▸ **WHAT IS NEEDED**: Lines before the one containing "2. מנהלים יכולים להוסיף מתנדבים ולאשר שיבוצים" are left out; copy that line and every later line through the end of the data exactly.

▸ **Collected data**:
***
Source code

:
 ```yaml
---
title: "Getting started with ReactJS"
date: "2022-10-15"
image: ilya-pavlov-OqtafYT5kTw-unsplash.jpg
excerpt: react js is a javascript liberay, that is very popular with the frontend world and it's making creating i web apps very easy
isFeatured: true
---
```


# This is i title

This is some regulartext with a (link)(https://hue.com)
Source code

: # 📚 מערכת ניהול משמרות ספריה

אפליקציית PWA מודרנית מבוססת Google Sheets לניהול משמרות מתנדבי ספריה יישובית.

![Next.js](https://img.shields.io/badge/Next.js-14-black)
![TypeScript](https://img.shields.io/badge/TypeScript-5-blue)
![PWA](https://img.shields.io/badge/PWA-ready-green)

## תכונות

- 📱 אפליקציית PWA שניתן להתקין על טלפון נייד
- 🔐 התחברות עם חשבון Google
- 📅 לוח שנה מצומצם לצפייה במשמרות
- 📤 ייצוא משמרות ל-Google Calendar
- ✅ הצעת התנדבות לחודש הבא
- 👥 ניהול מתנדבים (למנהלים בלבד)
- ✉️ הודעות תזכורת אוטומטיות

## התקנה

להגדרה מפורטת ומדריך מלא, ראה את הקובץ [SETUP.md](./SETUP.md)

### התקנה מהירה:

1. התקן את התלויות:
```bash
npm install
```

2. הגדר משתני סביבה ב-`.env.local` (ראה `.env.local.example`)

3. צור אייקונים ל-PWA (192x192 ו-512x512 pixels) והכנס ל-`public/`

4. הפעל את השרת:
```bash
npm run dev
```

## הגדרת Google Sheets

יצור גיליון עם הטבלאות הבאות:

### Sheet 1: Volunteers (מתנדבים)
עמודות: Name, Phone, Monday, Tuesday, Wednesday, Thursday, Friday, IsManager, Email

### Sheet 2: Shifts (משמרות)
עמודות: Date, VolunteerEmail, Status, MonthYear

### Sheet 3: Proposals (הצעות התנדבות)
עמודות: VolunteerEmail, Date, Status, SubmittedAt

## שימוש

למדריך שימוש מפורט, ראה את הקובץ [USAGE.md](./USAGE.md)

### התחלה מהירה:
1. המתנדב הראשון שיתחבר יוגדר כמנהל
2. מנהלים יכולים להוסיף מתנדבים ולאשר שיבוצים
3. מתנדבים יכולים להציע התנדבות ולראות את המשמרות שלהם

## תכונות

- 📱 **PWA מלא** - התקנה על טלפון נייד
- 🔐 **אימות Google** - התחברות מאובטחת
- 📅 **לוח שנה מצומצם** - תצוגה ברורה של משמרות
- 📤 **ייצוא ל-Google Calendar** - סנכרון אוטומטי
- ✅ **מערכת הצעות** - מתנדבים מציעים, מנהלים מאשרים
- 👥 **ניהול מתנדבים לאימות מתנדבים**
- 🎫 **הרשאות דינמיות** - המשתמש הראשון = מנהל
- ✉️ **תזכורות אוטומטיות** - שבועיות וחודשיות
***
▸ **TASK OUTPUT**:
2. מנהלים יכולים להוסיף מתנדבים ולאשר שיבוצים
3. מתנדבים יכולים להציע התנדבות ולראות את המשמרות שלהם

## תכונות

- 📱 **PWA מלא** - התקנה על טלפון נייד
- 🔐 **אימות Google** - התחברות מאובטחת
- 📅 **לוח שנה מצומצם** - תצוגה ברורה של משמרות
- 📤 **ייצוא ל-Google Calendar** - סנכרון אוטומטי
- ✅ **מערכת הצעות** - מתנדבים מציעים, מנהלים מאשרים
- 👥 **ניהול מתנדבים לאימות מתנדבים**
- 🎫 **הרשאות דינמיות** - המשתמש הראשון = מנהל
- ✉️ **תזכורות אוטומטיות** - שבועיות וחודשיות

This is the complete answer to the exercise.